Task prompt
Pictures aside, repeat the listing below exactly.

Records for the exercise
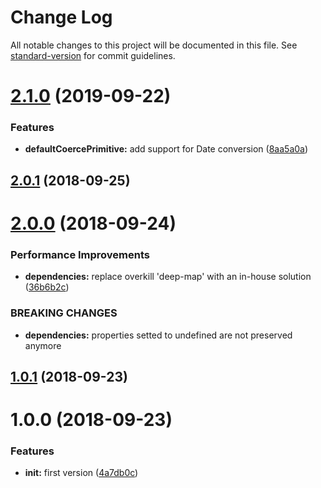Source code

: # Change Log

All notable changes to this project will be documented in this file. See [standard-version](https://github.com/conventional-changelog/standard-version) for commit guidelines.

<a name="2.1.0"></a>
# [2.1.0](https://github.com/ezylean/coerce-middleware/compare/v2.0.1...v2.1.0) (2019-09-22)


### Features

* **defaultCoercePrimitive:** add support for Date conversion ([8aa5a0a](https://github.com/ezylean/coerce-middleware/commit/8aa5a0a))



<a name="2.0.1"></a>
## [2.0.1](https://github.com/ezylean/coerce-middleware/compare/v2.0.0...v2.0.1) (2018-09-25)



<a name="2.0.0"></a>
# [2.0.0](https://github.com/ezylean/coerce-middleware/compare/v1.0.1...v2.0.0) (2018-09-24)


### Performance Improvements

* **dependencies:** replace overkill 'deep-map' with an in-house solution ([36b6b2c](https://github.com/ezylean/coerce-middleware/commit/36b6b2c))


### BREAKING CHANGES

* **dependencies:** properties setted to undefined are not preserved anymore



<a name="1.0.1"></a>
## [1.0.1](https://github.com/ezylean/coerce-middleware/compare/v1.0.0...v1.0.1) (2018-09-23)



<a name="1.0.0"></a>
# 1.0.0 (2018-09-23)


### Features

* **init:** first version ([4a7db0c](https://github.com/ezylean/coerce-middleware/commit/4a7db0c))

Task output
Source code

: # Change Log

All notable changes to this project will be documented in this file. See [standard-version](https://github.com/conventional-changelog/standard-version) for commit guidelines.

<a name="2.1.0"></a>
# [2.1.0](https://github.com/ezylean/coerce-middleware/compare/v2.0.1...v2.1.0) (2019-09-22)


### Features

* **defaultCoercePrimitive:** add support for Date conversion ([8aa5a0a](https://github.com/ezylean/coerce-middleware/commit/8aa5a0a))



<a name="2.0.1"></a>
## [2.0.1](https://github.com/ezylean/coerce-middleware/compare/v2.0.0...v2.0.1) (2018-09-25)



<a name="2.0.0"></a>
# [2.0.0](https://github.com/ezylean/coerce-middleware/compare/v1.0.1...v2.0.0) (2018-09-24)


### Performance Improvements

* **dependencies:** replace overkill 'deep-map' with an in-house solution ([36b6b2c](https://github.com/ezylean/coerce-middleware/commit/36b6b2c))


### BREAKING CHANGES

* **dependencies:** properties setted to undefined are not preserved anymore



<a name="1.0.1"></a>
## [1.0.1](https://github.com/ezylean/coerce-middleware/compare/v1.0.0...v1.0.1) (2018-09-23)



<a name="1.0.0"></a>
# 1.0.0 (2018-09-23)


### Features

* **init:** first version ([4a7db0c](https://github.com/ezylean/coerce-middleware/commit/4a7db0c))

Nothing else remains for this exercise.